For LC–MS/MS, resuspend or dilute in 0.1% formic acid with 2–5% ACN. For MALDI-MS, you can spot the eluate directly mixed with matrix solution. Adjust final volume based on your injection amount and desired peptide concentration (typically 0.2–1 µg/µL for LC–MS).

Quick Reference: Workflow Summary

What Else Can You Do with Empore StageTips?

C18-HD desalting is just the starting point. The Empore StageTip portfolio includes seven products covering desalting, fractionation, and integrated workflows:

• C8 — Better recovery for hydrophobic peptides and small proteins

• SDB-XC — Higher capacity (50 µg) and broader pH tolerance

• SDB-RPS — RP and cation mixed mode; No conditioning needed; desalting with optional fractionation

• SCX / SAX — Ion-exchange fractionation for deeper proteome coverage

• C18–SCX / C18–SCX–C18 — All-in-one desalting + fractionation devices

Not sure which tip is right for your experiment? Contact us and our team will reach out to you shortly.

Conclusion

Peptide desalting with C18 StageTips is a simple, reliable, and cost-effective method that can significantly improve the quality of your LC–MS/MS data. The key to consistent results is careful attention to a few fundamental rules: proper conditioning, acidic sample loading, no drying of the membrane, and clean elution into a fresh tube. With this protocol and the troubleshooting guide above, even researchers new to proteomics can achieve high peptide recovery and clean mass spectrometry data.

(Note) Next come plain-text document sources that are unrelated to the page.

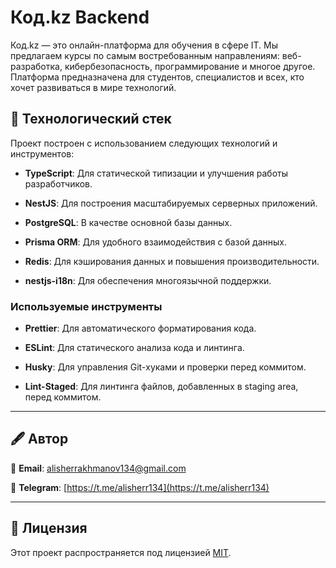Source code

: # **Код.kz Backend**

Код.kz — это онлайн-платформа для обучения в сфере IT. Мы предлагаем курсы по самым востребованным направлениям: веб-разработка, кибербезопасность, программирование и многое другое. Платформа предназначена для студентов, специалистов и всех, кто хочет развиваться в мире технологий.

## 🌌 **Технологический стек**

Проект построен с использованием следующих технологий и инструментов:

- **TypeScript**: Для статической типизации и улучшения работы разработчиков.

- **NestJS**: Для построения масштабируемых серверных приложений.

- **PostgreSQL**: В качестве основной базы данных.

- **Prisma ORM**: Для удобного взаимодействия с базой данных.

- **Redis**: Для кэширования данных и повышения производительности.

- **nestjs-i18n**: Для обеспечения многоязычной поддержки.

### **Используемые инструменты**

- **Prettier**: Для автоматического форматирования кода.

- **ESLint**: Для статического анализа кода и линтинга.

- **Husky**: Для управления Git-хуками и проверки перед коммитом.

- **Lint-Staged**: Для линтинга файлов, добавленных в staging area, перед коммитом.

---

## 🖋 Автор

📧 **Email**: [alisherrakhmanov134@gmail.com](mailto:alisherrakhmanov134@gmail.com)

💬 **Telegram**: [https://t.me/alisherr134](https://t.me/alisherr134)

---

## 📇 **Лицензия**

Этот проект распространяется под лицензией [MIT](./LICENSE).
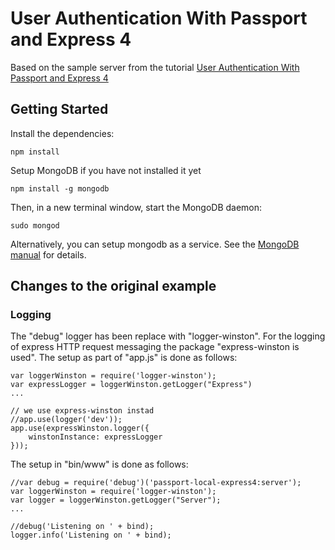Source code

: # User Authentication With Passport and Express 4

Based on the sample server from the tutorial
 [User Authentication With Passport and Express 4](http://mherman.org/blog/2015/01/31/local-authentication-with-passport-and-express-4)

## Getting Started

Install the dependencies:

    npm install

Setup MongoDB if you have not installed it yet

    npm install -g mongodb

Then, in a new terminal window, start the MongoDB daemon:

    sudo mongod

Alternatively, you can setup mongodb as a service. See the [MongoDB manual](http://docs.mongodb.org/manual/)
 for details.

## Changes to the original example

### Logging

The "debug" logger has been replace with "logger-winston". For the logging of express HTTP request messaging the
 package "express-winston is used". The setup as part of "app.js" is done as follows:

    var loggerWinston = require('logger-winston');
    var expressLogger = loggerWinston.getLogger("Express")
    ...

    // we use express-winston instad
    //app.use(logger('dev'));
    app.use(expressWinston.logger({
        winstonInstance: expressLogger
    }));

The setup in "bin/www" is done as follows:

    //var debug = require('debug')('passport-local-express4:server');
    var loggerWinston = require('logger-winston');
    var logger = loggerWinston.getLogger("Server");
    ...

    //debug('Listening on ' + bind);
    logger.info('Listening on ' + bind);

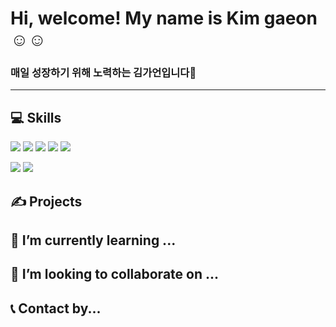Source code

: # Hi, welcome! My name is Kim gaeon ☺︎☺︎

<!--
**gariguri/gariguri** is a ✨ _special_ ✨ repository because its `README.md` (this file) appears on your GitHub profile.

Here are some ideas to get you started:

- 🔭 I’m currently working on ...
- 🌱 I’m currently learning ...
- 👯 I’m looking to collaborate on ...
- 🤔 I’m looking for help with ...
- 💬 Ask me about ...
- 📫 How to reach me: ...
- 😄 Pronouns: ...
- ⚡ Fun fact: ...
-->
<h3>매일 성장하기 위해 노력하는 김가언입니다🍎</h3>

---
## 💻 Skills 
<p>
  <img src="https://img.shields.io/badge/React-61DAFB?style=flat-square&logo=React&logoColor=black"/>
  <img src="https://img.shields.io/badge/Javascript-ffb13b?style=flat-square&logo=javascript&logoColor=white"/></a>&nbsp<img src="https://img.shields.io/badge/HTML5-E34F26?style=flat-square&logo=HTML5&logoColor=white" />
  <img src="https://img.shields.io/badge/css-1572B6?style=flat-square&logo=css3&logoColor=white"/></a>&nbsp<img src="https://img.shields.io/badge/Python-3766AB?style=flat-square&logo=Python&logoColor=white"/></a>&nbsp</p>
<p>
<img src="https://img.shields.io/badge/Java-007396?style=flat-square&logo=Java&logoColor=white"/> 
<img src="https://img.shields.io/badge/Node.js-339933?style=flat-square&logo=node-dot-js&logoColor=white"/> </p>


## ✍️ Projects
## 🌱 I’m currently learning ...
## 👯 I’m looking to collaborate on ...
## 📞 Contact by...



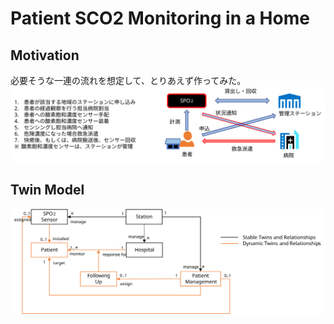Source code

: # Patient SCO2 Monitoring in a Home  
## Motivation  
必要そうな一連の流れを想定して、とりあえず作ってみた。  
![conceptual model](images/conceptual_model.svg)  
## Twin Model  
![twin model](images/twin_model.svg)
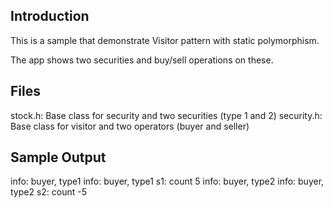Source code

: Introduction
---

This is a sample that demonstrate Visitor pattern with static polymorphism.

The app shows two securities and buy/sell operations on these.

Files
---

stock.h:    Base class for security and two securities (type 1 and 2)
security.h: Base class for visitor and two operators (buyer and seller)

Sample Output
---

info: buyer, type1
info: buyer, type1
s1: count 5
info: buyer, type2
info: buyer, type2
s2: count -5

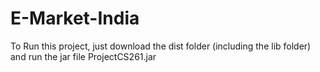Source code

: # E-Market-India
To Run this project, just download the dist folder (including the lib folder)
and run the jar file ProjectCS261.jar
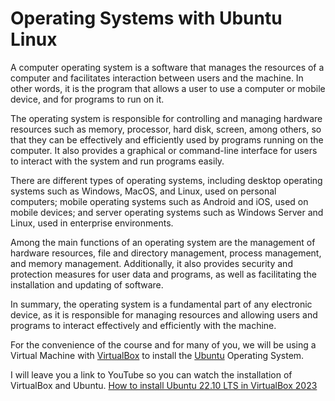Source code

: # Operating Systems with Ubuntu Linux

A computer operating system is a software that manages the resources of a computer and facilitates interaction between users and the machine. In other words, it is the program that allows a user to use a computer or mobile device, and for programs to run on it.

The operating system is responsible for controlling and managing hardware resources such as memory, processor, hard disk, screen, among others, so that they can be effectively and efficiently used by programs running on the computer. It also provides a graphical or command-line interface for users to interact with the system and run programs easily.

There are different types of operating systems, including desktop operating systems such as Windows, MacOS, and Linux, used on personal computers; mobile operating systems such as Android and iOS, used on mobile devices; and server operating systems such as Windows Server and Linux, used in enterprise environments.

Among the main functions of an operating system are the management of hardware resources, file and directory management, process management, and memory management. Additionally, it also provides security and protection measures for user data and programs, as well as facilitating the installation and updating of software.

In summary, the operating system is a fundamental part of any electronic device, as it is responsible for managing resources and allowing users and programs to interact effectively and efficiently with the machine.

For the convenience of the course and for many of you, we will be using a Virtual Machine with [VirtualBox](https://www.virtualbox.org/wiki/Downloads) to install the [Ubuntu](https://ubuntu.com/download/desktop) Operating System.

I will leave you a link to YouTube so you can watch the installation of VirtualBox and Ubuntu. [How to install Ubuntu 22.10 LTS in VirtualBox 2023](https://www.youtube.com/watch?v=hYaCCpvjsEY)
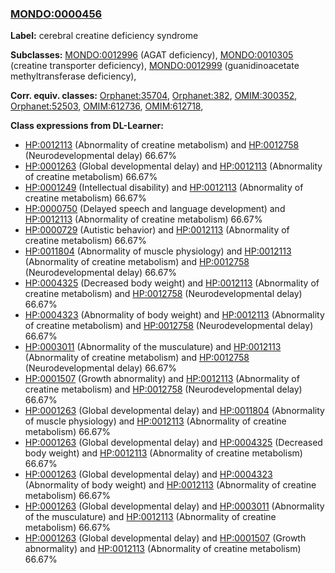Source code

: 
### [MONDO:0000456](http://purl.obolibrary.org/obo/MONDO_0000456)
**Label:** cerebral creatine deficiency syndrome

**Subclasses:** [MONDO:0012996](http://purl.obolibrary.org/obo/MONDO_0012996) (AGAT deficiency), [MONDO:0010305](http://purl.obolibrary.org/obo/MONDO_0010305) (creatine transporter deficiency), [MONDO:0012999](http://purl.obolibrary.org/obo/MONDO_0012999) (guanidinoacetate methyltransferase deficiency), 

**Corr. equiv. classes:** [Orphanet:35704](http://www.orpha.net/ORDO/Orphanet_35704), [Orphanet:382](http://www.orpha.net/ORDO/Orphanet_382), [OMIM:300352](http://purl.obolibrary.org/obo/OMIM_300352), [Orphanet:52503](http://www.orpha.net/ORDO/Orphanet_52503), [OMIM:612736](http://purl.obolibrary.org/obo/OMIM_612736), [OMIM:612718](http://purl.obolibrary.org/obo/OMIM_612718), 

**Class expressions from DL-Learner:**

- [HP:0012113](http://purl.obolibrary.org/obo/HP_0012113) (Abnormality of creatine metabolism) and [HP:0012758](http://purl.obolibrary.org/obo/HP_0012758) (Neurodevelopmental delay) 66.67%
- [HP:0001263](http://purl.obolibrary.org/obo/HP_0001263) (Global developmental delay) and [HP:0012113](http://purl.obolibrary.org/obo/HP_0012113) (Abnormality of creatine metabolism) 66.67%
- [HP:0001249](http://purl.obolibrary.org/obo/HP_0001249) (Intellectual disability) and [HP:0012113](http://purl.obolibrary.org/obo/HP_0012113) (Abnormality of creatine metabolism) 66.67%
- [HP:0000750](http://purl.obolibrary.org/obo/HP_0000750) (Delayed speech and language development) and [HP:0012113](http://purl.obolibrary.org/obo/HP_0012113) (Abnormality of creatine metabolism) 66.67%
- [HP:0000729](http://purl.obolibrary.org/obo/HP_0000729) (Autistic behavior) and [HP:0012113](http://purl.obolibrary.org/obo/HP_0012113) (Abnormality of creatine metabolism) 66.67%
- [HP:0011804](http://purl.obolibrary.org/obo/HP_0011804) (Abnormality of muscle physiology) and [HP:0012113](http://purl.obolibrary.org/obo/HP_0012113) (Abnormality of creatine metabolism) and [HP:0012758](http://purl.obolibrary.org/obo/HP_0012758) (Neurodevelopmental delay) 66.67%
- [HP:0004325](http://purl.obolibrary.org/obo/HP_0004325) (Decreased body weight) and [HP:0012113](http://purl.obolibrary.org/obo/HP_0012113) (Abnormality of creatine metabolism) and [HP:0012758](http://purl.obolibrary.org/obo/HP_0012758) (Neurodevelopmental delay) 66.67%
- [HP:0004323](http://purl.obolibrary.org/obo/HP_0004323) (Abnormality of body weight) and [HP:0012113](http://purl.obolibrary.org/obo/HP_0012113) (Abnormality of creatine metabolism) and [HP:0012758](http://purl.obolibrary.org/obo/HP_0012758) (Neurodevelopmental delay) 66.67%
- [HP:0003011](http://purl.obolibrary.org/obo/HP_0003011) (Abnormality of the musculature) and [HP:0012113](http://purl.obolibrary.org/obo/HP_0012113) (Abnormality of creatine metabolism) and [HP:0012758](http://purl.obolibrary.org/obo/HP_0012758) (Neurodevelopmental delay) 66.67%
- [HP:0001507](http://purl.obolibrary.org/obo/HP_0001507) (Growth abnormality) and [HP:0012113](http://purl.obolibrary.org/obo/HP_0012113) (Abnormality of creatine metabolism) and [HP:0012758](http://purl.obolibrary.org/obo/HP_0012758) (Neurodevelopmental delay) 66.67%
- [HP:0001263](http://purl.obolibrary.org/obo/HP_0001263) (Global developmental delay) and [HP:0011804](http://purl.obolibrary.org/obo/HP_0011804) (Abnormality of muscle physiology) and [HP:0012113](http://purl.obolibrary.org/obo/HP_0012113) (Abnormality of creatine metabolism) 66.67%
- [HP:0001263](http://purl.obolibrary.org/obo/HP_0001263) (Global developmental delay) and [HP:0004325](http://purl.obolibrary.org/obo/HP_0004325) (Decreased body weight) and [HP:0012113](http://purl.obolibrary.org/obo/HP_0012113) (Abnormality of creatine metabolism) 66.67%
- [HP:0001263](http://purl.obolibrary.org/obo/HP_0001263) (Global developmental delay) and [HP:0004323](http://purl.obolibrary.org/obo/HP_0004323) (Abnormality of body weight) and [HP:0012113](http://purl.obolibrary.org/obo/HP_0012113) (Abnormality of creatine metabolism) 66.67%
- [HP:0001263](http://purl.obolibrary.org/obo/HP_0001263) (Global developmental delay) and [HP:0003011](http://purl.obolibrary.org/obo/HP_0003011) (Abnormality of the musculature) and [HP:0012113](http://purl.obolibrary.org/obo/HP_0012113) (Abnormality of creatine metabolism) 66.67%
- [HP:0001263](http://purl.obolibrary.org/obo/HP_0001263) (Global developmental delay) and [HP:0001507](http://purl.obolibrary.org/obo/HP_0001507) (Growth abnormality) and [HP:0012113](http://purl.obolibrary.org/obo/HP_0012113) (Abnormality of creatine metabolism) 66.67%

1. Rappsilber, J.; Mann, M.; Ishihama, Y. Protocol for micro-purification, enrichment, pre-fractionation and storage of peptides for proteomics using StageTips. Nat. Protoc. 2007, 2(8), 1896–1906.

2. Kulak, N.; Pichler, G.; Paron, I. et al. Minimal, encapsulated proteomic-sample processing applied to copy-number estimation in eukaryotic cells. Nat. Methods 2014, 11, 319–324.